[Exercise brief]: Search the records for the word "AmazingProject" and pick out every line that has it.

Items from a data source
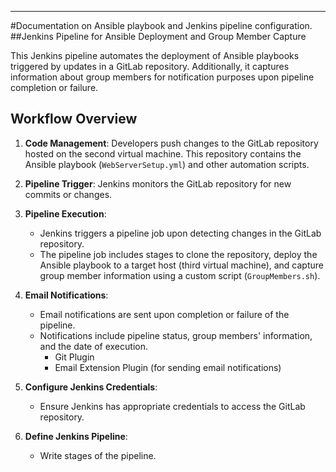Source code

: 
---
#Documentation on Ansible playbook and Jenkins pipeline configuration. 
##Jenkins Pipeline for Ansible Deployment and Group Member Capture

This Jenkins pipeline automates the deployment of Ansible playbooks triggered by updates in a GitLab repository. Additionally, it captures information about group members for notification purposes upon pipeline completion or failure.

## Workflow Overview

1. **Code Management**: Developers push changes to the GitLab repository hosted on the second virtual machine. This repository contains the Ansible playbook (`WebServerSetup.yml`) and other automation scripts.

2. **Pipeline Trigger**: Jenkins monitors the GitLab repository for new commits or changes.

3. **Pipeline Execution**:
   - Jenkins triggers a pipeline job upon detecting changes in the GitLab repository.
   - The pipeline job includes stages to clone the repository, deploy the Ansible playbook to a target host (third virtual machine), and capture group member information using a custom script (`GroupMembers.sh`).

4. **Email Notifications**:
   - Email notifications are sent upon completion or failure of the pipeline.
   - Notifications include pipeline status, group members' information, and the date of execution.
     - Git Plugin
     - Email Extension Plugin (for sending email notifications)

2. **Configure Jenkins Credentials**:
   - Ensure Jenkins has appropriate credentials to access the GitLab repository.

3. **Define Jenkins Pipeline**:
   - Write stages of the pipeline.
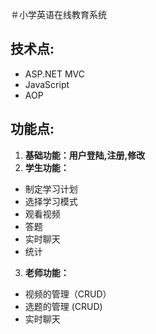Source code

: ＃小学英语在线教育系统

## 技术点:
* ASP.NET MVC
* JavaScript
* AOP

## 功能点:
1. **基础功能：用户登陆,注册,修改**
2. **学生功能：**
* 制定学习计划
* 选择学习模式
* 观看视频
* 答题
* 实时聊天
* 统计
3. **老师功能：**
* 视频的管理（CRUD）
* 选题的管理 (CRUD)
* 实时聊天
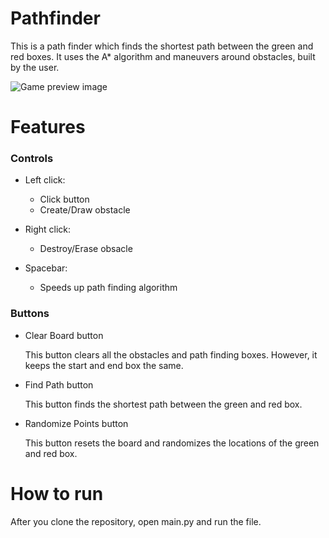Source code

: # Pathfinder
This is a path finder which finds the shortest path between the green and red boxes. It uses the A* algorithm and maneuvers around obstacles, built by the user. 

![Game preview image](https://i.imgur.com/GpsCqxa.png)

# Features
### Controls
* Left click:
  * Click button
  * Create/Draw obstacle

* Right click:
  * Destroy/Erase obsacle

* Spacebar:
  * Speeds up path finding algorithm

### Buttons
* Clear Board button
  
  This button clears all the obstacles and path finding boxes. However, it keeps the start and end box the same.

* Find Path button

  This button finds the shortest path between the green and red box.
  
* Randomize Points button  
  
  This button resets the board and randomizes the locations of the green and red box.
  
# How to run

After you clone the repository, open main.py and run the file.
  
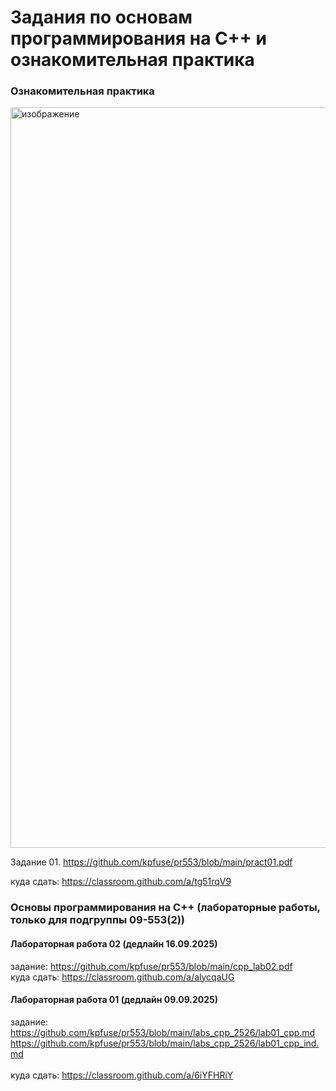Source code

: # Задания по основам программирования на C++ и ознакомительная практика #
### Ознакомительная практика ###
<img width="1185" height="1185" alt="изображение" src="https://github.com/user-attachments/assets/100139a1-04cf-4f0e-8ef4-39f091a170a7" />



Задание 01. https://github.com/kpfuse/pr553/blob/main/pract01.pdf </br>


куда сдать: https://classroom.github.com/a/tg51rqV9 </br>


### Основы программирования на C++ (лабораторные работы, только для подгруппы 09-553(2)) ### 

#### Лабораторная работа 02 (дедлайн 16.09.2025) ####

задание: https://github.com/kpfuse/pr553/blob/main/cpp_lab02.pdf </br>
куда сдать: https://classroom.github.com/a/alycqaUG </br>
 

#### Лабораторная работа 01 (дедлайн 09.09.2025) ####
задание: https://github.com/kpfuse/pr553/blob/main/labs_cpp_2526/lab01_cpp.md</br>
https://github.com/kpfuse/pr553/blob/main/labs_cpp_2526/lab01_cpp_ind.md </br>
</br>
куда сдать: https://classroom.github.com/a/6iYFHRiY </br>
 


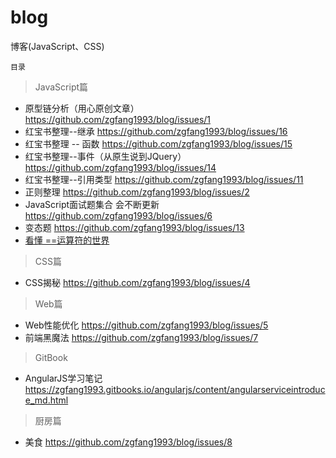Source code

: # blog
博客(JavaScript、CSS)


`目录`

> JavaScript篇

  - 原型链分析（用心原创文章） https://github.com/zgfang1993/blog/issues/1
  - 红宝书整理--继承 https://github.com/zgfang1993/blog/issues/16
  - 红宝书整理 -- 函数 https://github.com/zgfang1993/blog/issues/15
  - 红宝书整理--事件（从原生说到JQuery）  https://github.com/zgfang1993/blog/issues/14
  - 红宝书整理--引用类型  https://github.com/zgfang1993/blog/issues/11
  - 正则整理  https://github.com/zgfang1993/blog/issues/2
  - JavaScript面试题集合 会不断更新 https://github.com/zgfang1993/blog/issues/6 
  - 变态题  https://github.com/zgfang1993/blog/issues/13 
  - [看懂 ==运算符的世界](https://github.com/zgfang1993/blog/issues/19)
  
> CSS篇

  - CSS揭秘 https://github.com/zgfang1993/blog/issues/4

> Web篇

  - Web性能优化 https://github.com/zgfang1993/blog/issues/5
  - 前端黑魔法 https://github.com/zgfang1993/blog/issues/7
  
> GitBook

  - AngularJS学习笔记 https://zgfang1993.gitbooks.io/angularjs/content/angularserviceintroduce_md.html


> 厨房篇

  - 美食  https://github.com/zgfang1993/blog/issues/8 
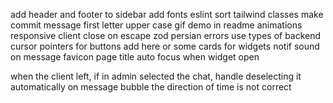 add header and footer to sidebar
add fonts
eslint
sort tailwind classes
make commit message first letter upper case
gif demo in readme
animations
responsive
client close on escape
zod persian errors
use types of backend
cursor pointers for buttons
add here or some cards for widgets
notif sound on message
favicon
page title
auto focus when widget open

when the client left, if in admin selected the chat, handle deselecting it automatically
on message bubble the direction of time is not correct
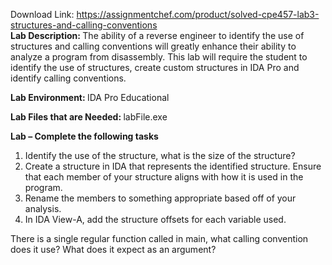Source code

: Download Link: https://assignmentchef.com/product/solved-cpe457-lab3-structures-and-calling-conventions
<br>
<strong>Lab Description:  </strong>The ability of a reverse engineer to identify the use of structures and calling conventions will greatly enhance their ability to analyze a program from disassembly. This lab will require the student to identify the use of structures, create custom structures in IDA Pro and identify calling conventions.

<strong>Lab Environment: </strong>IDA Pro Educational

<strong>Lab Files that are Needed: </strong>labFile.exe




<strong>Lab – Complete the following tasks</strong>

<ol>

 <li>Identify the use of the structure, what is the size of the structure?</li>

 <li>Create a structure in IDA that represents the identified structure. Ensure that each member of your structure aligns with how it is used in the program.</li>

 <li>Rename the members to something appropriate based off of your analysis.</li>

 <li>In IDA View-A, add the structure offsets for each variable used.</li>

</ol>

There is a single regular function called in main, what calling convention does it use? What does it expect as an argument?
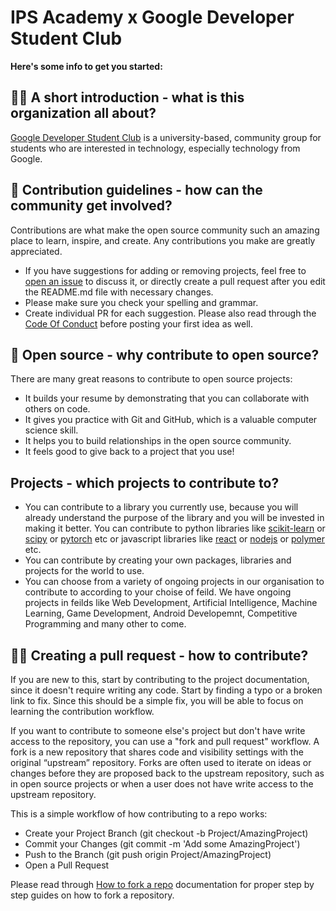 # IPS Academy x Google Developer Student Club



**Here's some info to get you started:**

## 🙋‍♀️ A short introduction - what is this organization all about?

[Google Developer Student Club](https://gdsc.community.dev/ips-academy-indore/) is a university-based, community group for students who are interested in technology, especially technology from Google.

## 🌈 Contribution guidelines - how can the community get involved?

Contributions are what make the open source community such an amazing place to learn, inspire, and create. Any contributions you make are greatly appreciated.

- If you have suggestions for adding or removing projects, feel free to [open an issue](https://github.com/gdsc-ipsacademy/.github/issues/new) to discuss it, or directly create a pull request after you edit the README.md file with necessary changes.
- Please make sure you check your spelling and grammar.
- Create individual PR for each suggestion.
Please also read through the [Code Of Conduct](https://github.com/gdsc-ipsacademy/.github/blob/main/CODE_OF_CONDUCT.md) before posting your first idea as well.
<!-- 👩‍💻 Useful resources - where can the community find your docs? Is there anything else the community should know? -->

## 🤔 Open source - why contribute to open source?

There are many great reasons to contribute to open source projects:

- It builds your resume by demonstrating that you can collaborate with others on code.
- It gives you practice with Git and GitHub, which is a valuable computer science skill.
- It helps you to build relationships in the open source community.
- It feels good to give back to a project that you use!

## Projects - which projects to contribute to?

- You can contribute to a library you currently use, because you will already understand the purpose of the library and you will be invested in making it better. You can contribute to python libraries like [scikit-learn](https://scikit-learn.org/stable/index.html) or [scipy](https://scipy.org/) or [pytorch](https://pytorch.org/) etc or javascript libraries like [react](https://react.dev/) or [nodejs](https://nodejs.org/en) or [polymer](https://polymer-library.polymer-project.org/) etc.
- You can contribute by creating your own packages, libraries and projects for the world to use.
- You can choose from a variety of ongoing projects in our organisation to contribute to according to your choise of feild. We have ongoing projects in feilds like Web Development, Artificial Intelligence, Machine Learning, Game Development, Android Developemnt, Competitive Programming and many other to come.

## 🧑‍💻 Creating a pull request - how to contribute?

If you are new to this, start by contributing to the project documentation, since it doesn't require writing any code. Start by finding a typo or a broken link to fix. Since this should be a simple fix, you will be able to focus on learning the contribution workflow.

If you want to contribute to someone else's project but don't have write access to the repository, you can use a "fork and pull request" workflow.
A fork is a new repository that shares code and visibility settings with the original “upstream” repository. Forks are often used to iterate on ideas or changes before they are proposed back to the upstream repository, such as in open source projects or when a user does not have write access to the upstream repository.

This is a simple workflow of how contributing to a repo works:

- Create your Project Branch (git checkout -b Project/AmazingProject)
- Commit your Changes (git commit -m 'Add some AmazingProject')
- Push to the Branch (git push origin Project/AmazingProject)
- Open a Pull Request

Please read through [How to fork a repo](https://docs.github.com/en/get-started/quickstart/fork-a-repo) documentation for proper step by step guides on how to fork a repository.


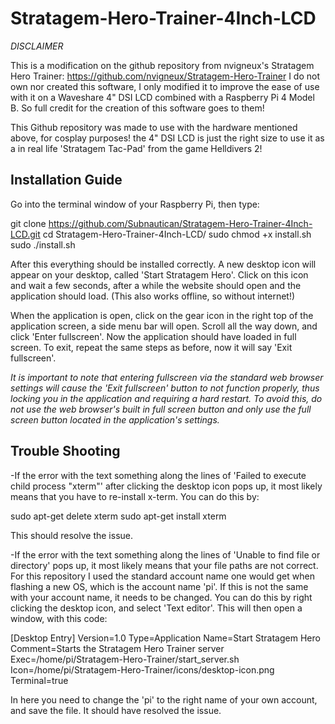 # Stratagem-Hero-Trainer-4Inch-LCD

*DISCLAIMER*

This is a modification on the github repository from nvigneux's Stratagem Hero Trainer: https://github.com/nvigneux/Stratagem-Hero-Trainer
I do not own nor created this software, I only modified it to improve the ease of use with it on a Waveshare 4" DSI LCD combined with a Raspberry Pi 4 Model B.
So full credit for the creation of this software goes to them!

This Github repository was made to use with the hardware mentioned above, for cosplay purposes! the 4" DSI LCD is just the right size to use it as a in real life 'Stratagem Tac-Pad' from the game Helldivers 2!

## Installation Guide

Go into the terminal window of your Raspberry Pi, then type:

git clone https://github.com/Subnautican/Stratagem-Hero-Trainer-4Inch-LCD.git
cd Stratagem-Hero-Trainer-4Inch-LCD/
sudo chmod +x install.sh
sudo ./install.sh

After this everything should be installed correctly. A new desktop icon will appear on your desktop, called 'Start Stratagem Hero'. Click on this icon and wait a few seconds, after a while the website should open and the application should load. (This also works offline, so without internet!) 

When the application is open, click on the gear icon in the right top of the application screen, a side menu bar will open. Scroll all the way down, and click 'Enter fullscreen'. Now the application should have loaded in full screen. To exit, repeat the same steps as before, now it will say 'Exit fullscreen'. 

*It is important to note that entering fullscreen via the standard web browser settings will cause the 'Exit fullscreen' button to not function properly, thus locking you in the application and requiring a hard restart. To avoid this, do not use the web browser's built in full screen button and only use the full screen button located in the application's settings.*

## Trouble Shooting

-If the error with the text something along the lines of 'Failed to execute child process "xterm"' after clicking the desktop icon pops up, it most likely means that you have to re-install x-term. You can do this   by:

  sudo apt-get delete xterm
  sudo apt-get install xterm

  This should resolve the issue.

-If the error with the text something along the lines of 'Unable to find file or directory' pops up, it most likely means that your file paths are not correct. For this repository I used the standard account name one would get when flashing a new OS, which is the account name 'pi'. If this is not the same with your account name, it needs to be changed. You can do this by right clicking the desktop icon, and select 'Text editor'. This will then open a window, with this code:

[Desktop Entry]
Version=1.0
Type=Application
Name=Start Stratagem Hero
Comment=Starts the Stratagem Hero Trainer server
Exec=/home/pi/Stratagem-Hero-Trainer/start_server.sh
Icon=/home/pi/Stratagem-Hero-Trainer/icons/desktop-icon.png
Terminal=true

In here you need to change the 'pi' to the right name of your own account, and save the file. It should have resolved the issue.

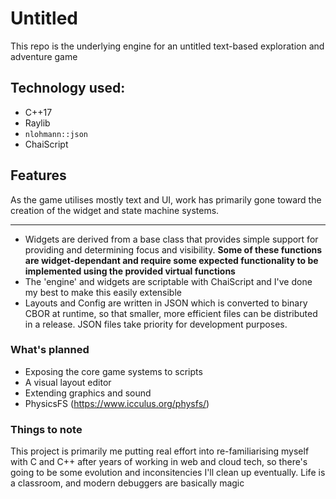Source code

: # Untitled

This repo is the underlying engine for an untitled text-based exploration and adventure game

## Technology used:

- C++17
- Raylib
- `nlohmann::json`
- ChaiScript

## Features

As the game utilises mostly text and UI, work has primarily gone toward the creation of the widget and state machine
systems.
___

- Widgets are derived from a base class that provides simple support for providing and determining focus and
  visibility. __Some of these functions are widget-dependant and require some expected functionality to be implemented
  using the provided virtual functions__
- The 'engine' and widgets are scriptable with ChaiScript and I've done my best to make this easily extensible
- Layouts and Config are written in JSON which is converted to binary CBOR at runtime, so that smaller, more efficient
  files can be distributed in a release. JSON files take priority for development purposes.

### What's planned

- Exposing the core game systems to scripts
- A visual layout editor
- Extending graphics and sound
- PhysicsFS (https://www.icculus.org/physfs/)

### Things to note

This project is primarily me putting real effort into re-familiarising myself with C and C++ after years of working in
web and cloud tech, so there's going to be some evolution and inconsitencies I'll clean up eventually. Life is a
classroom, and modern debuggers are basically magic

[Exercise result]:
- Create your Project Branch (git checkout -b Project/AmazingProject)
- Commit your Changes (git commit -m 'Add some AmazingProject')
- Push to the Branch (git push origin Project/AmazingProject)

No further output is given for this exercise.